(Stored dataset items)
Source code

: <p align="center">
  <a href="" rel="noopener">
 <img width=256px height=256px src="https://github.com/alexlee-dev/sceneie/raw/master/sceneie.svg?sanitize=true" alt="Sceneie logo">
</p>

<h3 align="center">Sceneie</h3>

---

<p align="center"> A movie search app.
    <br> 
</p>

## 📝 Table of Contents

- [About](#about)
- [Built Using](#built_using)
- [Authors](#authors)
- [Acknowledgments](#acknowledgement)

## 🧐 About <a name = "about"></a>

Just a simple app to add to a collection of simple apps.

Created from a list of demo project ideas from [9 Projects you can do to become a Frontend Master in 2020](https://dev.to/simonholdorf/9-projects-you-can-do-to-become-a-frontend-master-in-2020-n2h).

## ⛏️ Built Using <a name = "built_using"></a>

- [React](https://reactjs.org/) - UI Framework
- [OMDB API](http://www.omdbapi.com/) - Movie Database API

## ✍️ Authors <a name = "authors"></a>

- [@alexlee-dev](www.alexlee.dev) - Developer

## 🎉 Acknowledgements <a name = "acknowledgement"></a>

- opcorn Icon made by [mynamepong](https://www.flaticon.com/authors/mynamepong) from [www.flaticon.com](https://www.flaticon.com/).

WHAT TO WORK ON => Could you print every record above exactly as it appears?

RESPONSE TO THIS TASK =>
Source code

: <p align="center">
  <a href="" rel="noopener">
 <img width=256px height=256px src="https://github.com/alexlee-dev/sceneie/raw/master/sceneie.svg?sanitize=true" alt="Sceneie logo">
</p>

<h3 align="center">Sceneie</h3>

---

<p align="center"> A movie search app.
    <br> 
</p>

## 📝 Table of Contents

- [About](#about)
- [Built Using](#built_using)
- [Authors](#authors)
- [Acknowledgments](#acknowledgement)

## 🧐 About <a name = "about"></a>

Just a simple app to add to a collection of simple apps.

Created from a list of demo project ideas from [9 Projects you can do to become a Frontend Master in 2020](https://dev.to/simonholdorf/9-projects-you-can-do-to-become-a-frontend-master-in-2020-n2h).

## ⛏️ Built Using <a name = "built_using"></a>

- [React](https://reactjs.org/) - UI Framework
- [OMDB API](http://www.omdbapi.com/) - Movie Database API

## ✍️ Authors <a name = "authors"></a>

- [@alexlee-dev](www.alexlee.dev) - Developer

## 🎉 Acknowledgements <a name = "acknowledgement"></a>

- opcorn Icon made by [mynamepong](https://www.flaticon.com/authors/mynamepong) from [www.flaticon.com](https://www.flaticon.com/).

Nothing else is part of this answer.